Present invention will be further explained below with reference to specific examples.It should be understood that these embodiments are merely to illustrate the present invention Rather than it limits the scope of the invention.In the following examples, the experimental methods for specific conditions are not specified, usually according to conventional strip Part, or according to the normal condition proposed by manufacturer.Unless otherwise stated, otherwise percentage and number are weight percent and weight Number.Raw materials used or instrument in the embodiment of the present invention, if not it illustrates, it is commercially available.
Embodiment 1
By taking the cultivation type bacteria liquid sample of staphylococcus aureus as an example, the different ratio of each ingredient of lysate of the present invention is tested Influence to nucleic acid extraction effect.
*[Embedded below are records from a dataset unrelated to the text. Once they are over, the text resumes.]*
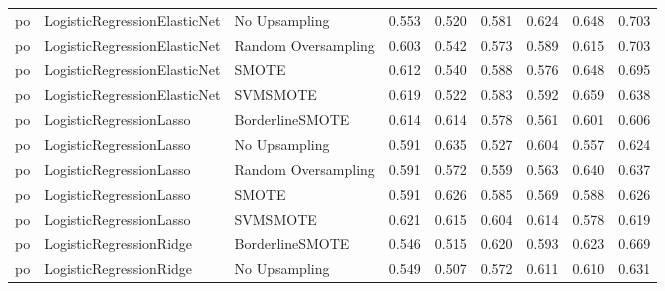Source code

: \begin{tabular}{lllllllll}
      po & LogisticRegressionElasticNet &       No Upsampling & 0.553 &                     0.520 &                 0.581 &                  0.624 &                                   0.648 &     0.703 \\
      po & LogisticRegressionElasticNet & Random Oversampling & 0.603 &                     0.542 &                 0.573 &                  0.589 &                                   0.615 &     0.703 \\
      po & LogisticRegressionElasticNet &               SMOTE & 0.612 &                     0.540 &                 0.588 &                  0.576 &                                   0.648 &     0.695 \\
      po & LogisticRegressionElasticNet &            SVMSMOTE & 0.619 &                     0.522 &                 0.583 &                  0.592 &                                   0.659 &     0.638 \\
      po &      LogisticRegressionLasso &     BorderlineSMOTE & 0.614 &                     0.614 &                 0.578 &                  0.561 &                                   0.601 &     0.606 \\
      po &      LogisticRegressionLasso &       No Upsampling & 0.591 &                     0.635 &                 0.527 &                  0.604 &                                   0.557 &     0.624 \\
      po &      LogisticRegressionLasso & Random Oversampling & 0.591 &                     0.572 &                 0.559 &                  0.563 &                                   0.640 &     0.637 \\
      po &      LogisticRegressionLasso &               SMOTE & 0.591 &                     0.626 &                 0.585 &                  0.569 &                                   0.588 &     0.626 \\
      po &      LogisticRegressionLasso &            SVMSMOTE & 0.621 &                     0.615 &                 0.604 &                  0.614 &                                   0.578 &     0.619 \\
      po &      LogisticRegressionRidge &     BorderlineSMOTE & 0.546 &                     0.515 &                 0.620 &                  0.593 &                                   0.623 &     0.669 \\
      po &      LogisticRegressionRidge &       No Upsampling & 0.549 &                     0.507 &                 0.572 &                  0.611 &                                   0.610 &     0.631 \\

\end{tabular}

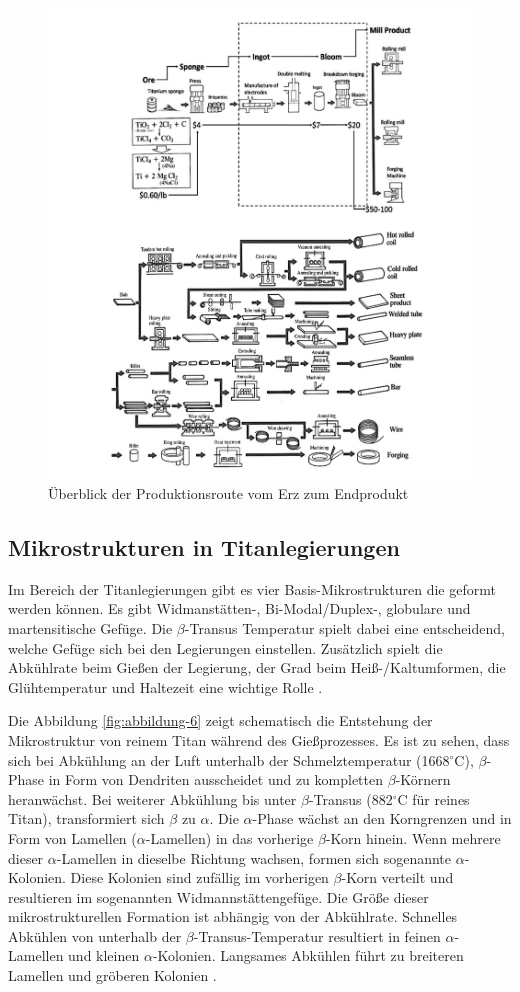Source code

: \begin{figure}[h]
	\centering
	\includegraphics[width=0.7\linewidth]{./Bilder/Abbildung 2.png}
	\caption[Abbildung 2]{Überblick der Produktionsroute vom Erz zum Endprodukt \cite{M.J.Donachie.2010}}
	\label{fig:abbildung-2}
\end{figure}

\pagebreak

\subsection{Mikrostrukturen in Titanlegierungen}
Im Bereich der Titanlegierungen gibt es vier Basis-Mikrostrukturen die geformt werden können. Es gibt Widmanstätten-, Bi-Modal/Duplex-, globulare und martensitische Gefüge. Die $\beta$-Transus Temperatur spielt dabei eine entscheidend, welche Gefüge sich bei den Legierungen einstellen. Zusätzlich spielt die Abkühlrate beim Gießen der Legierung, der Grad beim Heiß-/Kaltumformen, die Glühtemperatur und Haltezeit eine wichtige Rolle \cite{C.Leyens.2005,Lutjering.2007,Boyer.2007,M.J.Donachie.2010}.

Die Abbildung \ref{fig:abbildung-6} zeigt schematisch die Entstehung der Mikrostruktur von reinem Titan während des Gießprozesses. Es ist zu sehen, dass sich bei Abkühlung an der Luft unterhalb der Schmelztemperatur (1668$^\circ$C), $\beta$-Phase in Form von Dendriten ausscheidet und zu kompletten $\beta$-Körnern heranwächst. Bei weiterer Abkühlung bis unter $\beta$-Transus (882$^\circ$C für reines Titan), transformiert sich $\beta$ zu $\alpha$. Die $\alpha$-Phase wächst an den Korngrenzen und in Form von Lamellen ($\alpha$-Lamellen) in das vorherige $\beta$-Korn hinein. Wenn mehrere dieser $\alpha$-Lamellen in dieselbe Richtung wachsen, formen sich sogenannte $\alpha$-Kolonien. Diese Kolonien sind zufällig im vorherigen $\beta$-Korn verteilt und resultieren im sogenannten Widmannstättengefüge. Die Größe dieser mikrostrukturellen Formation ist abhängig von der Abkühlrate. Schnelles Abkühlen von unterhalb der $\beta$-Transus-Temperatur resultiert in feinen $\alpha$-Lamellen und kleinen $\alpha$-Kolonien. Langsames Abkühlen führt zu breiteren Lamellen und gröberen Kolonien \cite{C.Leyens.2005,Lutjering.2007,Boyer.2007,M.J.Donachie.2010}. 

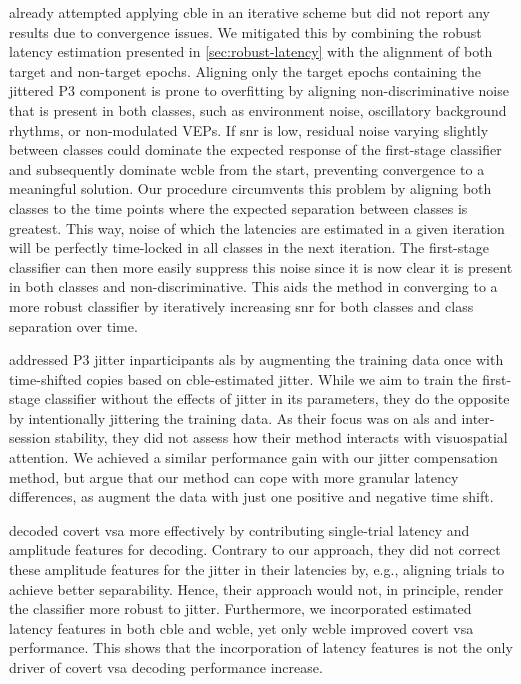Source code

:\textcite{Thompson2012} already attempted applying \ac{cble} in an iterative scheme
but did not report any results due to convergence issues.
We mitigated this by combining the robust latency estimation presented in
\cref{sec:robust-latency} with the alignment of both target and non-target
epochs.
Aligning only the target epochs containing the jittered P3 component is prone to
overfitting by aligning non-discriminative noise that is present in both
classes, such as environment noise, oscillatory background rhythms, or
non-modulated VEPs.
If \ac{snr} is low, residual noise varying slightly between classes could dominate
the expected response of the first-stage classifier and subsequently dominate
\ac{wcble} from the start, preventing convergence to a meaningful solution.
Our procedure circumvents this problem by aligning both classes to the time
points where the expected separation between classes is greatest.
This way, noise of which the latencies are estimated in a given iteration will be
perfectly time-locked in all classes in the next
iteration.
The first-stage classifier can then more easily suppress this noise since it is
now clear it is present in both classes and non-discriminative.
This aids the method in converging to a more robust classifier by iteratively
increasing \ac{snr} for both classes and class separation over time.

\textcite{Zisk2022} addressed P3 jitter inparticipants \ac{als} by augmenting the
training data once with time-shifted copies based on \ac{cble}-estimated jitter.
While we aim to train the first-stage classifier without the effects of jitter
in its parameters, they do the opposite by intentionally jittering the
training data.
As their focus was on \ac{als} and inter-session stability, they
did not assess how their method interacts with visuospatial attention.
We achieved a similar performance gain with our jitter compensation method, but
argue that our method can cope with more granular latency differences, as
\textcite{Zisk2022} augment the data with just one positive and negative time
shift.

\textcite{Hardiansyah2020} decoded covert \ac{vsa} more effectively by
contributing single-trial latency and amplitude features for decoding.
Contrary to our approach, they did not correct these amplitude
features for the jitter in their latencies by, e.g., aligning trials to achieve
better separability.
Hence, their approach would not, in principle, render the classifier more robust
to jitter.
Furthermore, we incorporated estimated latency features in both \ac{cble} and \ac{wcble},
yet only \ac{wcble} improved covert \ac{vsa} performance.
This shows that the incorporation of latency features is not the only driver of
covert \ac{vsa} decoding performance increase.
(1) it is formulated according to table 1, prepares lysate A, lysate B, lysate C respectively, lysate solvent is water, percentage With lysate total volume meter.Wherein Tris-HCl is that a certain amount of 1M tris-HCl (pH=10.0) mother liquor (room temperature, 18- is added 25 DEG C), the concentration respective concentration of Tris (trishydroxymethylaminomethane) in the lysate after making constant volume.
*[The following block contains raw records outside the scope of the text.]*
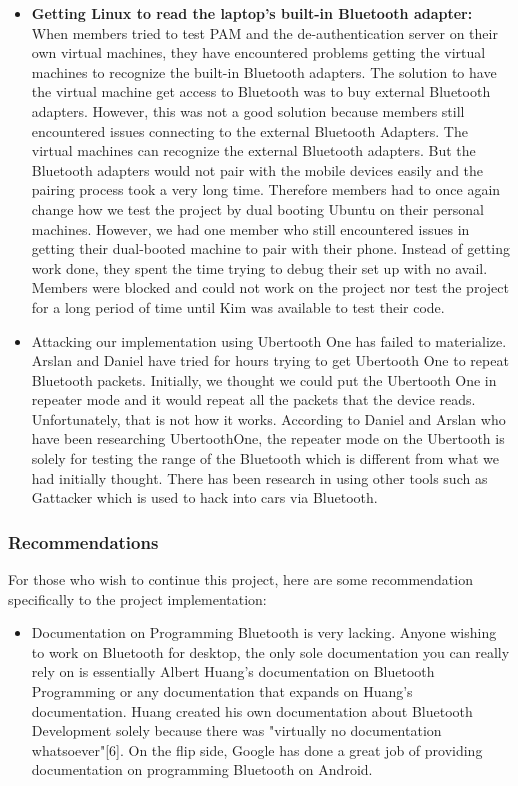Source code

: \documentclass[letterpaper,twocolumn,10pt]{article}
\begin{document}
{{\begin{itemize}[noitemsep]
\item \textbf{Getting Linux to read the laptop's built-in Bluetooth adapter:} When members tried to test PAM and the de-authentication server on their own virtual machines, they have encountered problems getting the virtual machines to recognize the built-in Bluetooth adapters. The solution to have the virtual machine get access to Bluetooth was to buy external Bluetooth adapters. However, this was not a good solution because members still encountered issues connecting to the external Bluetooth Adapters. The virtual machines can recognize the external Bluetooth adapters. But the Bluetooth adapters would not pair with the mobile devices easily and the pairing process took a very long time. Therefore members had to once again change how we test the project by dual booting Ubuntu on their personal machines. However, we had one member who still encountered issues in getting their dual-booted machine to pair with their phone. Instead of getting work done, they spent the time trying to debug their set up with no avail. Members were blocked and could not work on the project nor test the project for a long period of time until Kim was available to test their code.

\item Attacking our implementation using Ubertooth One has failed to materialize. Arslan and Daniel have tried for hours trying to get Ubertooth One to repeat Bluetooth packets. Initially, we thought we could put the Ubertooth One in repeater mode and it would repeat all the packets that the device reads. Unfortunately, that is not how it works. According to Daniel and Arslan who have been researching UbertoothOne, the repeater mode on the Ubertooth is solely for testing the range of the Bluetooth which is different from what we had initially thought.  There has been research in using other tools such as Gattacker which is used to hack into cars via Bluetooth.
\end{itemize}

\subsubsection{Recommendations}

For those who wish to continue this project, here are some recommendation specifically to the project implementation:
\begin{singlespacing}
\begin{itemize}
\item Documentation on Programming Bluetooth is very lacking. Anyone wishing to work on Bluetooth for desktop, the only sole documentation you can really rely on is essentially Albert Huang's documentation on Bluetooth Programming or any documentation that expands on Huang's documentation. Huang created his own documentation about Bluetooth Development solely because there was "virtually no documentation whatsoever"[6]. On the flip side, Google has done a great job of providing documentation on programming Bluetooth on Android.


\end{itemize}
\end{singlespacing}}}
\end{document}
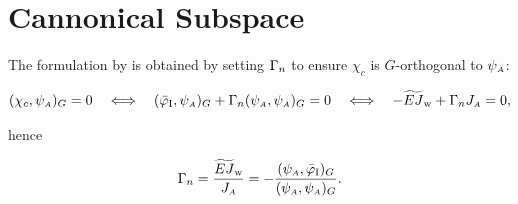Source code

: 









\section{Cannonical Subspace}
\label{sec:nonuniform-canonical}

The formulation by \cite{armero2021modeling} is obtained by 
setting \(\EnhanConstFA\) to ensure \(\chi_c\) is \(G\)-orthogonal
to \(\WarpFA\):

\[
(\chi_c,\WarpFA)_G=0
\quad\Longleftrightarrow\quad
(\WarpTwistIesan,\WarpFA)_G
+\EnhanConstFA (\WarpFA,\WarpFA)_G=0
\quad\Longleftrightarrow\quad
-\EJw+\EnhanConstFA \Ja=0,
\]

hence

\begin{equation}
\EnhanConstFA=\frac{\EJw}{\Ja}
= -\frac{(\WarpFA,\WarpTwistIesan)_G}{(\WarpFA,\WarpFA)_G}.
\label{eq:fa-lambda}
\end{equation}

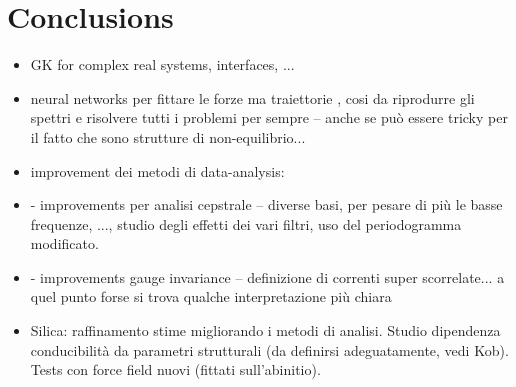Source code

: \chapter{Conclusions}  \label{ch:conclusions}

\begin{itemize}
    \item GK for complex real systems, interfaces, ...
    \item neural networks per fittare le forze ma traiettorie \abinitio, cosi da riprodurre gli spettri e risolvere tutti i problemi per sempre -- anche se pu\`o essere tricky per il fatto che sono strutture di non-equilibrio...
    \item improvement dei metodi di data-analysis:
    \item - improvements per analisi cepstrale -- diverse basi, per pesare di pi\`u le basse frequenze, ..., studio degli effetti dei vari filtri, uso del periodogramma modificato.
    \item - improvements gauge invariance -- definizione di correnti super scorrelate... a quel punto forse si trova qualche interpretazione pi\`u chiara
    \item Silica: raffinamento stime migliorando i metodi di analisi. Studio dipendenza conducibilit\`a da parametri strutturali (da definirsi adeguatamente, vedi Kob). Tests con force field nuovi (fittati sull'abinitio).
\end{itemize}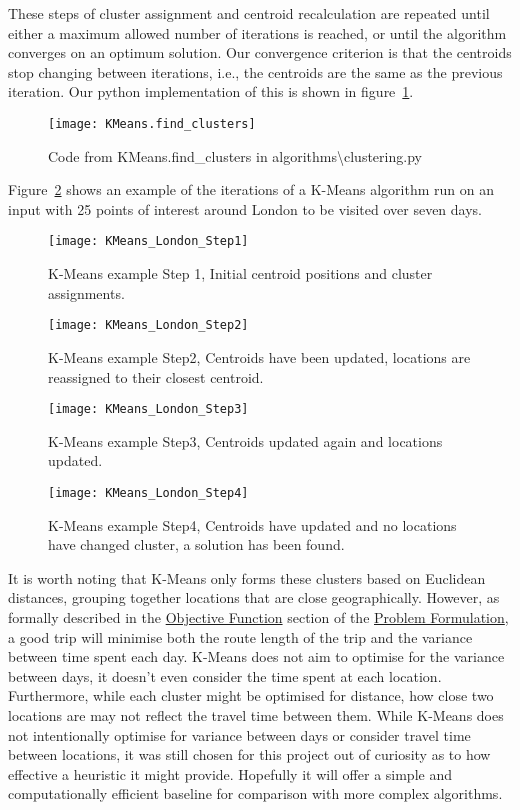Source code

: \noindent
These steps of cluster assignment and centroid recalculation are repeated until either a maximum allowed number of
iterations is reached, or until the algorithm converges on an optimum solution.
Our convergence criterion is that the centroids stop changing between iterations, i.e., the centroids are the same
as the previous iteration.
Our python implementation of this is shown in figure~\ref{fig:KMeans.find_clusters}.
\begin{figure}[H]
    \centering
    \texttt{[image: KMeans.find\_clusters]}
    \caption{Code from KMeans.find\_clusters in algorithms\textbackslash clustering.py}\label{fig:KMeans.find_clusters}
\end{figure}

\noindent
Figure~\ref{fig:KMeans_London_Step1} shows an example of the iterations of a K-Means algorithm run on an input with 25
points of interest around London to be visited over seven days.
\begin{figure}[H]
    \ContinuedFloat*
    \texttt{[image: KMeans\_London\_Step1]}
    \caption{K-Means example Step 1, Initial centroid positions and cluster assignments.}\label{fig:KMeans_London_Step1}
\end{figure}
\begin{figure}[H]
    \ContinuedFloat
    \texttt{[image: KMeans\_London\_Step2]}
    \caption{K-Means example Step2, Centroids have been updated, locations are reassigned to their closest centroid.}\label{fig:KMeans_London_Step2}
\end{figure}
\begin{figure}[H]
    \ContinuedFloat
    \texttt{[image: KMeans\_London\_Step3]}
    \caption{K-Means example Step3, Centroids updated again and locations updated.}\label{fig:KMeans_London_Step3}
\end{figure}
\begin{figure}[H]
    \ContinuedFloat
    \texttt{[image: KMeans\_London\_Step4]}
    \caption{K-Means example Step4, Centroids have updated and no locations have changed cluster, a solution has been found.}\label{fig:KMeans_London_Step4}
\end{figure}

\noindent
It is worth noting that K-Means only forms these clusters based on Euclidean distances, grouping together locations
that are close geographically.
However, as formally described in the \hyperref[subsec:objective-function]{Objective Function} section of the
\hyperref[sec:problem-formulation]{Problem Formulation}, a good trip will minimise both the route length of the trip
and the variance between time spent each day.
K-Means does not aim to optimise for the variance between days, it doesn't even consider the time spent at each
location.
Furthermore, while each cluster might be optimised for distance, how close two locations are may not reflect the travel
time between them.
While K-Means does not intentionally optimise for variance between days or consider travel time between locations, it
was still chosen for this project out of curiosity as to how effective a heuristic it might provide.
Hopefully it will offer a simple and computationally efficient baseline for comparison with more complex
algorithms.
Table 1 cracks formula of liquid
Reagent type Lysate A formula Lysate B formula Lysate C formula
Tris-HCl(pH10.0) 30mM 50mM 60mM
TritonX-100 3% (v/v) 5% (v/v) 6% (v/v)
Guanidinium isothiocyanate 300mM 500mM 600mM
KCl 20mM 50mM 80mM
(2) 50 μ L staphylococcus aureus bacterium solutions is respectively taken to be placed in centrifuge tube (totally 3 parts), be separately added into 50 μ L lysate A, Lysate B, lysate C are blown and beaten with pipettor and are mixed, mixed liquor be then incubated for 5min at room temperature, then 3000rpm Lower centrifugation 2min collects supernatant, respectively nucleic acid samples A, B, C.
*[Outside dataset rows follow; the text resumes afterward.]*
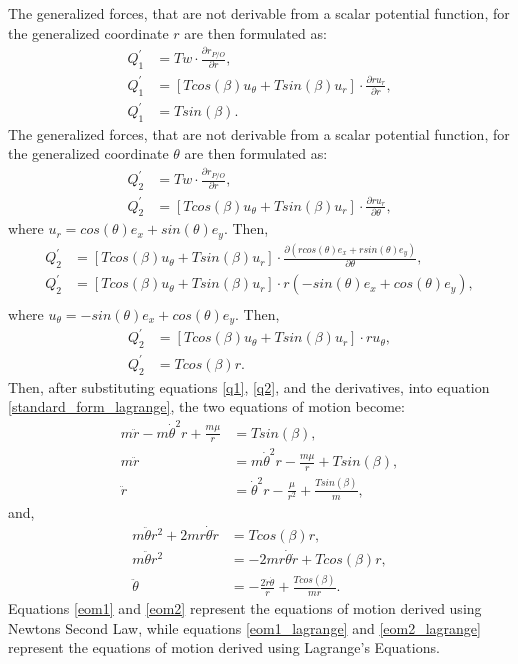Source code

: \documentclass[]{article}
\begin{document}
The generalized forces, that are not derivable from a scalar potential function, for the generalized coordinate \(r\) are then formulated as:
\begin{align}
	Q^{'}_{1} &= Tw \cdot  \frac{\partial r_{P/O}}{\partial r}, \nonumber\\
	Q^{'}_{1} &= [Tcos(\beta)u_{\theta} + Tsin(\beta)u_{r}] \cdot \frac{\partial ru_{r}}{\partial r}, \nonumber\\
	Q^{'}_{1} &= Tsin(\beta) \label{q1}.
\end{align}
The generalized forces, that are not derivable from a scalar potential function, for the generalized coordinate \(\theta\) are then formulated as:
\begin{align*}
	Q^{'}_{2} &= Tw \cdot  \frac{\partial r_{P/O}}{\partial r}, \\
	Q^{'}_{2} &= [Tcos(\beta)u_{\theta} + Tsin(\beta)u_{r}] \cdot \frac{\partial ru_{r}}{\partial \theta},
\end{align*}
where \(u_r = cos(\theta)e_{x} + sin(\theta)e_{y}\). Then,
\begin{align*}
	Q^{'}_{2} &= [Tcos(\beta)u_{\theta} + Tsin(\beta)u_{r}] \cdot \frac{\partial (rcos(\theta)e_{x} + rsin(\theta)e_{y})}{\partial \theta}, \\
	Q^{'}_{2} &= [Tcos(\beta)u_{\theta} + Tsin(\beta)u_{r}] \cdot r(-sin(\theta)e_{x} + cos(\theta)e_{y}), \\
\end{align*}
where \(u_{\theta} = -sin(\theta)e_{x} + cos(\theta)e_{y}\). Then,
\begin{align}
	Q^{'}_{2} &= [Tcos(\beta)u_{\theta} + Tsin(\beta)u_{r}] \cdot ru_{\theta}, \nonumber\\
	Q^{'}_{2} &= Tcos(\beta)r. \label{q2}
\end{align}
Then, after substituting equations \ref{q1}, \ref{q2}, and the derivatives, into equation \ref{standard_form_lagrange}, the two equations of motion become:
\begin{align}
 m\ddot{r} - m\dot{\theta}^2r + \frac{m\mu}{r} &= Tsin(\beta), \nonumber\\
 m\ddot{r}                                     &= m\dot{\theta}^2r - \frac{m\mu}{r} + Tsin(\beta), \nonumber\\
 \ddot{r}                                      &= \dot{\theta}^2r - \frac{\mu}{r^2} + \frac{Tsin(\beta)}{m} \label{eom1_lagrange},
\end{align}
and,
\begin{align}
 m\ddot{\theta}r^2 + 2mr\dot{\theta}\dot{r}    &= Tcos(\beta)r, \nonumber\\
 m\ddot{\theta}r^2                             &= -2mr\dot{\theta}\dot{r} + Tcos(\beta)r, \nonumber\\
 \ddot{\theta}                                &= -\frac{2\dot{r}\dot{\theta}}{r}   + \frac{Tcos(\beta)}{mr} \label{eom2_lagrange}.
\end{align}
\vspace{2mm}\newline
Equations \ref{eom1} and \ref{eom2} represent the equations of motion derived using Newtons Second Law, while equations \ref{eom1_lagrange} and \ref{eom2_lagrange} represent the equations of motion derived using Lagrange's Equations. 
\end{document}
(3) 5 μ L nucleic acid samples is taken to carry out fluorescent PCR amplification respectively.Using upstream primer SA-F sequence be 5 '- TCATTATTCGACTAGATGTTG-3 ' (SEQ ID No.:1) downstream primer SA-R sequence be 5 '- CTCTTTTACTTTAGCAACCGTTG-3 ' (SEQ ID No.:2), probe SA-P sequence be 5 '- Group FAM occurs respectively in connection with there is fluorescence for TTCGCTTAATTCGCTTAGGCGAT-3 ' (SEQ ID No.:3), the both ends of probe With fluorescent quenching group BHQ;And use the TB Green of Takara companyTM Premix Ex TaqTMII (article No. RR820A), Illustrate to prepare reaction system according to kit, amplification condition is 50 DEG C of 2min (1cycle);95℃5min(1cycle);95℃ 10s, 55 DEG C of 40s (40cycles).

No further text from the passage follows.